- **DIRECTIONS**: Output every record verbatim, and omit each picture.

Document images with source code
[Start of Attachment]
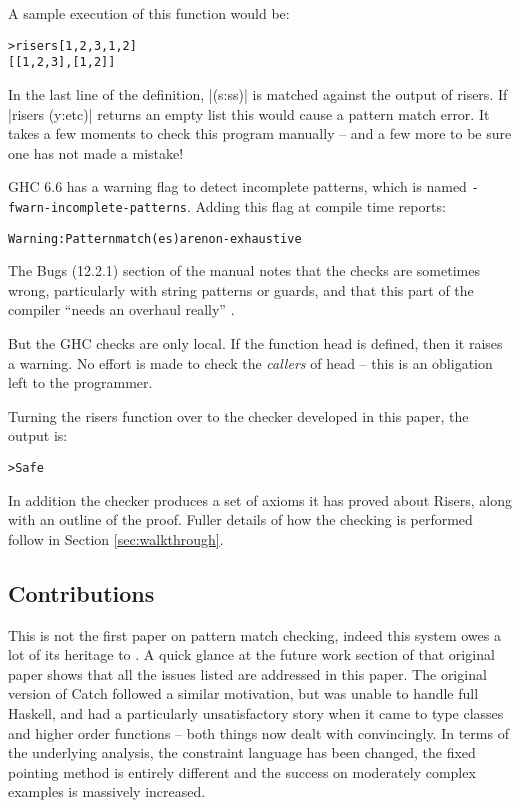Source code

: \documentclass[preprint]{sigplanconf}
\newcommand{\T}[1]{\texttt{#1}}
\newcommand{\C}[1]{\textsf{#1}}
\newenvironment{code}{\begin{alltt}\small}{\end{alltt}}
\begin{document}
A sample execution of this function would be:

\begin{code}
> risers [1,2,3,1,2]
[[1,2,3],[1,2]]
\end{code}

In the last line of the definition, |(s:ss)| is matched against the output of \C{risers}. If |risers (y:etc)| returns an empty list this would cause a pattern match error. It takes a few moments to check this program manually -- and a few more to be sure one has not made a mistake!

GHC \citep{ghc_manual} 6.6 has a warning flag to detect incomplete patterns, which is named \T{-fwarn-incomplete-patterns}. Adding this flag at compile time reports:

\begin{code}
Warning: Pattern match(es) are non-exhaustive
\end{code}

The Bugs (12.2.1) section of the manual notes that the checks are sometimes wrong, particularly with string patterns or guards, and that this part of the compiler ``needs an overhaul really'' \citep{ghc_manual}.

But the GHC checks are only local. If the function \C{head} is defined, then it raises a warning. No effort is made to check the \textit{callers} of \C{head} -- this is an obligation left to the programmer.

Turning the \C{risers} function over to the checker developed in this paper, the output is:

\begin{code}
> Safe
\end{code}

In addition the checker produces a set of axioms it has proved about Risers, along with an outline of the proof. Fuller details of how the checking is performed follow in Section \ref{sec:walkthrough}.

\subsection{Contributions}

This is not the first paper on pattern match checking, indeed this system owes a lot of its heritage to \citet{catch_tfp}. A quick glance at the future work section of that original paper shows that all the issues listed are addressed in this paper. The original version of Catch followed a similar motivation, but was unable to handle full Haskell, and had a particularly unsatisfactory story when it came to type classes and higher order functions -- both things now dealt with convincingly. In terms of the underlying analysis, the constraint language has been changed, the fixed pointing method is entirely different and the success on moderately complex examples is massively increased.
\end{document}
[End of Attachment]
- **ANSWER TO THIS EXERCISE**:
Source code

: \documentclass[preprint]{sigplanconf}
\newcommand{\T}[1]{\texttt{#1}}
\newcommand{\C}[1]{\textsf{#1}}
\newenvironment{code}{\begin{alltt}\small}{\end{alltt}}
\begin{document}
A sample execution of this function would be:

\begin{code}
> risers [1,2,3,1,2]
[[1,2,3],[1,2]]
\end{code}

In the last line of the definition, |(s:ss)| is matched against the output of \C{risers}. If |risers (y:etc)| returns an empty list this would cause a pattern match error. It takes a few moments to check this program manually -- and a few more to be sure one has not made a mistake!

GHC \citep{ghc_manual} 6.6 has a warning flag to detect incomplete patterns, which is named \T{-fwarn-incomplete-patterns}. Adding this flag at compile time reports:

\begin{code}
Warning: Pattern match(es) are non-exhaustive
\end{code}

The Bugs (12.2.1) section of the manual notes that the checks are sometimes wrong, particularly with string patterns or guards, and that this part of the compiler ``needs an overhaul really'' \citep{ghc_manual}.

But the GHC checks are only local. If the function \C{head} is defined, then it raises a warning. No effort is made to check the \textit{callers} of \C{head} -- this is an obligation left to the programmer.

Turning the \C{risers} function over to the checker developed in this paper, the output is:

\begin{code}
> Safe
\end{code}

In addition the checker produces a set of axioms it has proved about Risers, along with an outline of the proof. Fuller details of how the checking is performed follow in Section \ref{sec:walkthrough}.

\subsection{Contributions}

This is not the first paper on pattern match checking, indeed this system owes a lot of its heritage to \citet{catch_tfp}. A quick glance at the future work section of that original paper shows that all the issues listed are addressed in this paper. The original version of Catch followed a similar motivation, but was unable to handle full Haskell, and had a particularly unsatisfactory story when it came to type classes and higher order functions -- both things now dealt with convincingly. In terms of the underlying analysis, the constraint language has been changed, the fixed pointing method is entirely different and the success on moderately complex examples is massively increased.
\end{document}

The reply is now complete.